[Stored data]
★ ★ ★

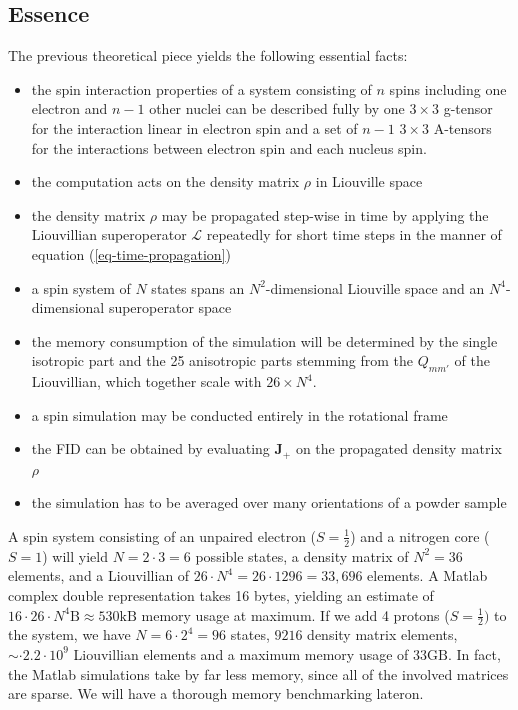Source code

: \documentclass[11.5pt,a4paper]{article}
\begin{document}
\subsection{Essence}
The previous theoretical piece yields the following essential facts:
\begin{itemize}
  \item the spin interaction properties of a system consisting of $n$ spins including one electron and $n-1$ other nuclei can be described fully by one $3 \times 3$ g-tensor for the interaction linear in electron spin and a set of $n-1$ $3 \times 3$ A-tensors for the interactions between electron spin and each nucleus spin.
  \item the computation acts on the density matrix $\rho$ in Liouville space
  \item the density matrix $\rho$ may be propagated step-wise in time by applying the Liouvillian superoperator $\mathcal{L}$ repeatedly for short time steps in the manner of equation (\ref{eq-time-propagation})
  \item a spin system of $N$ states spans an $N^2$-dimensional Liouville space and an $N^4$-dimensional superoperator space
  \item the memory consumption of the simulation will be determined by the single isotropic part and the 25 anisotropic parts stemming from the $Q_{mm'}$ of the Liouvillian, which together scale with $26 \times N^4$.
  \item a spin simulation may be conducted entirely in the rotational frame
  \item the FID can be obtained by evaluating $\mathbf{J_+}$ on the propagated density matrix $\rho$
  \item the simulation has to be averaged over many orientations of a powder sample
\end{itemize}
A spin system consisting of an unpaired electron ($S=\tfrac{1}{2}$) and a nitrogen core ($S=1$) will yield $N = 2 \cdot 3 = 6$ possible states, a density matrix of $N^2 = 36$ elements, and a Liouvillian of $26 \cdot N^4=26 \cdot 1296 = 33,696$ elements. A Matlab complex double representation takes 16 bytes, yielding an estimate of $16 \cdot 26 \cdot N^4 \text{B} \approx 530 \text{kB}$ memory usage at maximum. If we add 4 protons ($S=\tfrac{1}{2})$ to the system, we have $N = 6 \cdot 2^4= 96$ states, $9216$ density matrix elements, $\sim \cdot 2.2 \cdot 10^{9}$ Liouvillian elements and a maximum memory usage of $33 \text{GB}$. In fact, the Matlab simulations take by far less memory, since all of the involved matrices are sparse. We will have a thorough memory benchmarking lateron.
\end{document}
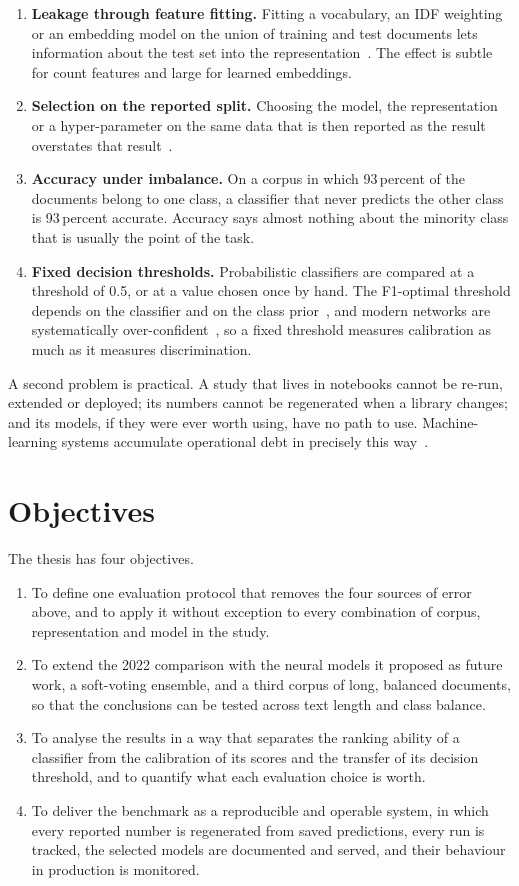 \begin{enumerate}
\item \textbf{Leakage through feature fitting.} Fitting a vocabulary, an IDF weighting or an embedding model on the union of training and test documents lets information about the test set into the representation~\cite{kaufman2012}. The effect is subtle for count features and large for learned embeddings.
\item \textbf{Selection on the reported split.} Choosing the model, the representation or a hyper-parameter on the same data that is then reported as the result overstates that result~\cite{cawley2010}.
\item \textbf{Accuracy under imbalance.} On a corpus in which 93\,percent of the documents belong to one class, a classifier that never predicts the other class is 93\,percent accurate. Accuracy says almost nothing about the minority class that is usually the point of the task.
\item \textbf{Fixed decision thresholds.} Probabilistic classifiers are compared at a threshold of 0.5, or at a value chosen once by hand. The F1-optimal threshold depends on the classifier and on the class prior~\cite{lipton2014}, and modern networks are systematically over-confident~\cite{guo2017}, so a fixed threshold measures calibration as much as it measures discrimination.
\end{enumerate}

A second problem is practical. A study that lives in notebooks cannot be re-run, extended or deployed; its numbers cannot be regenerated when a library changes; and its models, if they were ever worth using, have no path to use. Machine-learning systems accumulate operational debt in precisely this way~\cite{sculley2015}.

\section{Objectives}
The thesis has four objectives.
\begin{enumerate}
\item To define one evaluation protocol that removes the four sources of error above, and to apply it without exception to every combination of corpus, representation and model in the study.
\item To extend the 2022 comparison with the neural models it proposed as future work, a soft-voting ensemble, and a third corpus of long, balanced documents, so that the conclusions can be tested across text length and class balance.
\item To analyse the results in a way that separates the ranking ability of a classifier from the calibration of its scores and the transfer of its decision threshold, and to quantify what each evaluation choice is worth.
\item To deliver the benchmark as a reproducible and operable system, in which every reported number is regenerated from saved predictions, every run is tracked, the selected models are documented and served, and their behaviour in production is monitored.
\end{enumerate}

★ ★ ★

Exercise directions :: Only the lines from the one with "A second problem" through the end of the records above are to be copied, exactly as written.

Result of this exercise ::
A second problem is practical. A study that lives in notebooks cannot be re-run, extended or deployed; its numbers cannot be regenerated when a library changes; and its models, if they were ever worth using, have no path to use. Machine-learning systems accumulate operational debt in precisely this way~\cite{sculley2015}.

\section{Objectives}
The thesis has four objectives.
\begin{enumerate}
\item To define one evaluation protocol that removes the four sources of error above, and to apply it without exception to every combination of corpus, representation and model in the study.
\item To extend the 2022 comparison with the neural models it proposed as future work, a soft-voting ensemble, and a third corpus of long, balanced documents, so that the conclusions can be tested across text length and class balance.
\item To analyse the results in a way that separates the ranking ability of a classifier from the calibration of its scores and the transfer of its decision threshold, and to quantify what each evaluation choice is worth.
\item To deliver the benchmark as a reproducible and operable system, in which every reported number is regenerated from saved predictions, every run is tracked, the selected models are documented and served, and their behaviour in production is monitored.
\end{enumerate}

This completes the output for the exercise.